Re: Real-time kernel thread performance and optimization

Carsten Emde <C.Emde@xxxxxxxxx> · Wed, 19 Dec 2012 09:10:35 +0100



Simon,

[..]
Bonus-question:
   - Additionally, I've tried running cyclictest alongside with all
the above, and it actually performs rather well, without any
substantial spikes.
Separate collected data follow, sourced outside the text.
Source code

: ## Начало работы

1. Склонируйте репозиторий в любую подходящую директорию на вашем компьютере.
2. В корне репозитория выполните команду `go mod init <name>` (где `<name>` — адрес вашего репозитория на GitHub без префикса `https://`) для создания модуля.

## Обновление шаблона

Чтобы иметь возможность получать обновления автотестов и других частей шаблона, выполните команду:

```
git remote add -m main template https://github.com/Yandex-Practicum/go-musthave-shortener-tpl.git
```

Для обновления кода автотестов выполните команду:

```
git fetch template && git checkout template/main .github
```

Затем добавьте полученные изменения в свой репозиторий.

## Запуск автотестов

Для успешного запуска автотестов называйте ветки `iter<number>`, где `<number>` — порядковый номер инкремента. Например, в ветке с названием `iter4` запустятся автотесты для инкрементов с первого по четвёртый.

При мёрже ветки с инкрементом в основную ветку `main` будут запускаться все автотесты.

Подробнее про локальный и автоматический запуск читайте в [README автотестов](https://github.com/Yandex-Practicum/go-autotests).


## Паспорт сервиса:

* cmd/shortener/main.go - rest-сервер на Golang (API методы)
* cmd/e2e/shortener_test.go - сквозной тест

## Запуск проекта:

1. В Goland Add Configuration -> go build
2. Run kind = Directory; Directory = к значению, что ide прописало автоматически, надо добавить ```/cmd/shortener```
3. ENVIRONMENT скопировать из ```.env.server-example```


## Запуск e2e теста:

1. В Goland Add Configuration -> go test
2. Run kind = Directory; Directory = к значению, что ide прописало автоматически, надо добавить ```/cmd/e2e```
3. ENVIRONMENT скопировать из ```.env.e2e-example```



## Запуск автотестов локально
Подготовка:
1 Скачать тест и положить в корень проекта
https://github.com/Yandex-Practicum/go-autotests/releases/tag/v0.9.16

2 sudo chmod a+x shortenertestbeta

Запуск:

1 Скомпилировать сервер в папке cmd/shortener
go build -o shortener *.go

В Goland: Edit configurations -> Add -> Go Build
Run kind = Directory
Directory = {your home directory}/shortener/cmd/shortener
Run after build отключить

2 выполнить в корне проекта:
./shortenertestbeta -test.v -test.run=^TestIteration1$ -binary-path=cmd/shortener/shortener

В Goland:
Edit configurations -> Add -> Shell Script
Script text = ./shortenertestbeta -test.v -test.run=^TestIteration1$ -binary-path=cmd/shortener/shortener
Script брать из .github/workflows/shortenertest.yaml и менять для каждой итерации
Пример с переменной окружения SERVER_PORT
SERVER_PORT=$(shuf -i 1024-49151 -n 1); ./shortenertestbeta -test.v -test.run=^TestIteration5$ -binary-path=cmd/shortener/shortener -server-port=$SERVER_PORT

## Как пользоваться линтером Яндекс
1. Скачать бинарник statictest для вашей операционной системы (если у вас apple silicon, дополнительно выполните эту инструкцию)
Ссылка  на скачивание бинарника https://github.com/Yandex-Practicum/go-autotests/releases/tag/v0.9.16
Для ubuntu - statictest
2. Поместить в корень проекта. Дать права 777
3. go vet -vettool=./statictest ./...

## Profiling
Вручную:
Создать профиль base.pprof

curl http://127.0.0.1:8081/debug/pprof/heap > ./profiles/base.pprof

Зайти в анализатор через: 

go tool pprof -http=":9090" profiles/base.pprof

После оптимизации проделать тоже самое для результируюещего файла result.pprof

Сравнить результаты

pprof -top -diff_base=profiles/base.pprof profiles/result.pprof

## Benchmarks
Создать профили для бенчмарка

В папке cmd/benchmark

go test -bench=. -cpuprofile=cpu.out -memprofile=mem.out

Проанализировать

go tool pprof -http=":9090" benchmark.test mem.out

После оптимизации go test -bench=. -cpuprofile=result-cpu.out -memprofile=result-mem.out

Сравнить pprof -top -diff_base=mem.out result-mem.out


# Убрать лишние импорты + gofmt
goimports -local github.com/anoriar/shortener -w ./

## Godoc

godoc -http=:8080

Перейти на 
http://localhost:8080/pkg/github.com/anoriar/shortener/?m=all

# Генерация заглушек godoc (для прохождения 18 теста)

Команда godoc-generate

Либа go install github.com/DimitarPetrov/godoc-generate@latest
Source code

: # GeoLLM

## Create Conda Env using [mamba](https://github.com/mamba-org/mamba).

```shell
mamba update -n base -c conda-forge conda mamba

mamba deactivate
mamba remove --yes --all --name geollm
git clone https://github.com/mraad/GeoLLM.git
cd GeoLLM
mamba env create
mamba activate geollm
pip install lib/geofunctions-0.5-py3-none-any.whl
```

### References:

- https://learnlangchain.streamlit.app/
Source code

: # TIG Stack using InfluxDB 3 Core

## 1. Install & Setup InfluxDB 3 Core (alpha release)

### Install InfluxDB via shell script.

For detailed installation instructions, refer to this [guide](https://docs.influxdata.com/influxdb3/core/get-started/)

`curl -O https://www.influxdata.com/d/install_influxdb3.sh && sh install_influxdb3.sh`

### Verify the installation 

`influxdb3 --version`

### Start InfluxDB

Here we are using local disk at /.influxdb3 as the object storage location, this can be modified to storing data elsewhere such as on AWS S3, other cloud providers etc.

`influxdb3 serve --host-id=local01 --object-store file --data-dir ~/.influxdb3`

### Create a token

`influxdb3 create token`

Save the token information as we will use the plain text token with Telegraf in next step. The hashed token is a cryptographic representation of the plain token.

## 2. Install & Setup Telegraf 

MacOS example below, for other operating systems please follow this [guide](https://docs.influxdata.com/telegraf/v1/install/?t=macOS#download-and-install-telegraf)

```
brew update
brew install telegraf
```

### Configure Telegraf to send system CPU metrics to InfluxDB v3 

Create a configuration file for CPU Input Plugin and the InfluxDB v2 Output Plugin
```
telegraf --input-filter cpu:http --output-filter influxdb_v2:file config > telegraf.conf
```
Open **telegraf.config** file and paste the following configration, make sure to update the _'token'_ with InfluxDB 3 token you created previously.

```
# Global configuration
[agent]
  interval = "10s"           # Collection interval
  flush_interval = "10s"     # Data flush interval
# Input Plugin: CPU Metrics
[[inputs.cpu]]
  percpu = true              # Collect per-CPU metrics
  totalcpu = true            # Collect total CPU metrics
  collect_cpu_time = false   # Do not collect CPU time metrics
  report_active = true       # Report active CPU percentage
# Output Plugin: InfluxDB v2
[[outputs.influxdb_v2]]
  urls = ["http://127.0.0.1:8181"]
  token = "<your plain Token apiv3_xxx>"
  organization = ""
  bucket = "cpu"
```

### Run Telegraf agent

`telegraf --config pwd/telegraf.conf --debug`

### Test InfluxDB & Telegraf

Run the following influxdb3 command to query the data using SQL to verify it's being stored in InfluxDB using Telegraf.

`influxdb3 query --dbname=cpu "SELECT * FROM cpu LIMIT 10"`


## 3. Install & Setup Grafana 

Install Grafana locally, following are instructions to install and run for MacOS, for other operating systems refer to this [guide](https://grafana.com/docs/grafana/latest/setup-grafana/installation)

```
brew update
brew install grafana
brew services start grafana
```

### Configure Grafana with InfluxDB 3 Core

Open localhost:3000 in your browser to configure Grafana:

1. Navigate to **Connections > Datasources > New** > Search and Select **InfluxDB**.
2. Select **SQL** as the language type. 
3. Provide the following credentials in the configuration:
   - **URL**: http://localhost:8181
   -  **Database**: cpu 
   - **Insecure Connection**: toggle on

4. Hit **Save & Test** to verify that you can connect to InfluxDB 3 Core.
A strange thing is though, that the results are
actually better with load than without? (running with -t1 -p 80 -n -i 10000 -l 10000)
   - Loaded: Min: 16, Avg: 41, Max: 177
   - No load: Min: 16, Avg: 97, Max: 263

If the system is less loaded, then the idle thread might be able to
enter deeper levels of sleep.  Deeper levels of sleep have larger
latencies to exit.  You would have to look at your processor specific
values for exiting sleep states to see if this is sufficient to
explain the difference.
If running a half-decent version of cyclictest, sleep states are generally
disabled while cyclictest is running. Please watch the line
    # /dev/cpu_dma_latency set to 0us
which essentially documents this mechanism. Yes, the name of the variable
"cpu_dma_latency" is not obvious and cyclictest could do a better job by
writing
    Wrote 0 to /dev/cpu_dma_latency and keeping the path open to prevent
    all cores from entering any sleep state but this is another story.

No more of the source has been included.